Electronics and Software - Catapult

An arduino uno was used to  drive the motor and provide control for the mechanism. The motor was a 12V Pololu 400 RPM 9.4W motor. It was controlled by a L298N Motor driver board to allow for variable PWM. Power was supplied via a racing drone Li-Po which is rated at 15.6 Volts. Since the motor is rated for a max of 12V and the L298N has a drop down voltage of 2V 14V was required to be supplied to the L298N. This was achieved via a passive voltage regulator which was tuned using the onboard potentiometer. This motor also had an encoder which was used to read the motor speed and feed into a PID controller for constant speed.

At the basket of the catapult, there is placed an MPU6050 which supplied Acceleration data shown below. 
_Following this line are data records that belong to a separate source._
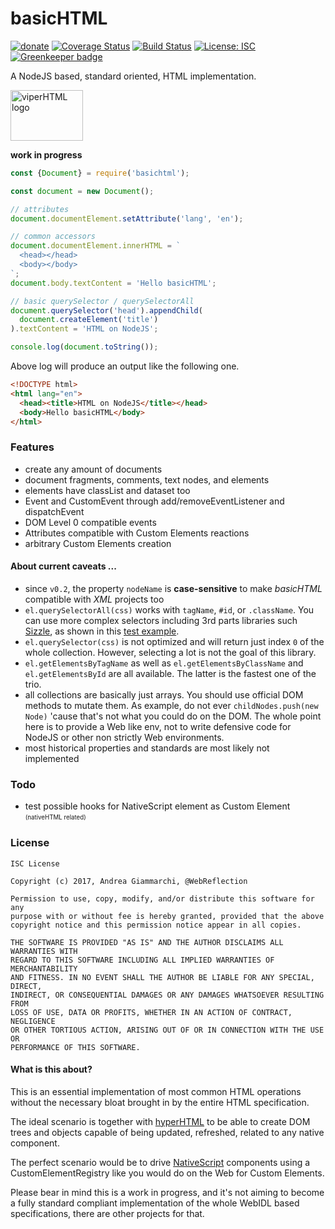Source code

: # basicHTML

[![donate](https://img.shields.io/badge/$-donate-ff69b4.svg?maxAge=2592000&style=flat)](https://github.com/WebReflection/donate)
[![Coverage Status](https://coveralls.io/repos/github/WebReflection/basicHTML/badge.svg?branch=master)](https://coveralls.io/github/WebReflection/basicHTML?branch=master)
[![Build Status](https://travis-ci.org/WebReflection/basicHTML.svg?branch=master)](https://travis-ci.org/WebReflection/basicHTML)
[![License: ISC](https://img.shields.io/badge/License-ISC-yellow.svg)](https://opensource.org/licenses/ISC)
[![Greenkeeper badge](https://badges.greenkeeper.io/WebReflection/basicHTML.svg)](https://greenkeeper.io/)

A NodeJS based, standard oriented, HTML implementation.

<img alt="viperHTML logo" src="https://webreflection.github.io/hyperHTML/logo/basichtml.svg" width="116" height="81">

**work in progress**

```js
const {Document} = require('basichtml');

const document = new Document();

// attributes
document.documentElement.setAttribute('lang', 'en');

// common accessors
document.documentElement.innerHTML = `
  <head></head>
  <body></body>
`;
document.body.textContent = 'Hello basicHTML';

// basic querySelector / querySelectorAll
document.querySelector('head').appendChild(
  document.createElement('title')
).textContent = 'HTML on NodeJS';

console.log(document.toString());
```

Above log will produce an output like the following one.
```html
<!DOCTYPE html>
<html lang="en">
  <head><title>HTML on NodeJS</title></head>
  <body>Hello basicHTML</body>
</html>
```

### Features

  * create any amount of documents
  * document fragments, comments, text nodes, and elements
  * elements have classList and dataset too
  * Event and CustomEvent through add/removeEventListener and dispatchEvent
  * DOM Level 0 compatible events
  * Attributes compatible with Custom Elements reactions
  * arbitrary Custom Elements creation


#### About current caveats ...

  * since `v0.2`, the property `nodeName` is **case-sensitive** to make _basicHTML_ compatible with _XML_ projects too
  * `el.querySelectorAll(css)` works with `tagName`, `#id`, or `.className`. You can use more complex selectors including 3rd parts libraries such [Sizzle](https://github.com/jquery/sizzle), as shown in this [test example](https://github.com/WebReflection/basicHTML/blob/master/test/sizzle.js).
  * `el.querySelector(css)` is not optimized and will return just index `0` of the whole collection. However, selecting a lot is not the goal of this library.
  * `el.getElementsByTagName` as well as `el.getElementsByClassName` and `el.getElementsById` are all available. The latter is the fastest one of the trio.
  * all collections are basically just arrays. You should use official DOM methods to mutate them. As example, do not ever `childNodes.push(new Node)` 'cause that's not what you could do on the DOM. The whole point here is to provide a Web like env, not to write defensive code for NodeJS or other non strictly Web environments.
  * most historical properties and standards are most likely not implemented


### Todo

  * test possible hooks for NativeScript element as Custom Element <sub><sup>(nativeHTML related)</sup></sub>


### License
```
ISC License

Copyright (c) 2017, Andrea Giammarchi, @WebReflection

Permission to use, copy, modify, and/or distribute this software for any
purpose with or without fee is hereby granted, provided that the above
copyright notice and this permission notice appear in all copies.

THE SOFTWARE IS PROVIDED "AS IS" AND THE AUTHOR DISCLAIMS ALL WARRANTIES WITH
REGARD TO THIS SOFTWARE INCLUDING ALL IMPLIED WARRANTIES OF MERCHANTABILITY
AND FITNESS. IN NO EVENT SHALL THE AUTHOR BE LIABLE FOR ANY SPECIAL, DIRECT,
INDIRECT, OR CONSEQUENTIAL DAMAGES OR ANY DAMAGES WHATSOEVER RESULTING FROM
LOSS OF USE, DATA OR PROFITS, WHETHER IN AN ACTION OF CONTRACT, NEGLIGENCE
OR OTHER TORTIOUS ACTION, ARISING OUT OF OR IN CONNECTION WITH THE USE OR
PERFORMANCE OF THIS SOFTWARE.
```


#### What is this about?

This is an essential implementation of most common HTML operations without the necessary bloat brought in by the entire HTML specification.

The ideal scenario is together with [hyperHTML](https://github.com/WebReflection/hyperHTML) to be able to create DOM trees and objects capable of being updated, refreshed, related to any native component.

The perfect scenario would be to drive [NativeScript](https://www.nativescript.org/) components using a CustomElementRegistry like you would do on the Web for Custom Elements.

Please bear in mind this is a work in progress, and it's not aiming to become a fully standard compliant implementation of the whole WebIDL based specifications, there are other projects for that.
The arduino had a max of 2048 Bytes available for variable memory which only allowed for double arrays of 50 to be recorded resulting in a very low sampling frequency of around 9 Hz. This was not high enough to characterize the arm’s acceleration at its max value consistently. We were however able to observe the natural frequency of the throwing arm oscillating side to side out of the plane of throwing shown in the figure below. It shows a natural frequency of around 1.5 Hz.

Due to the low fidelity of acceleration data we were unable to use it to adjust the setpoint of motor rpm. This was also limited by the fact that our motor was unable to turn the mechanism at a constant speed with PID control or with max voltage applied or even with over volting it.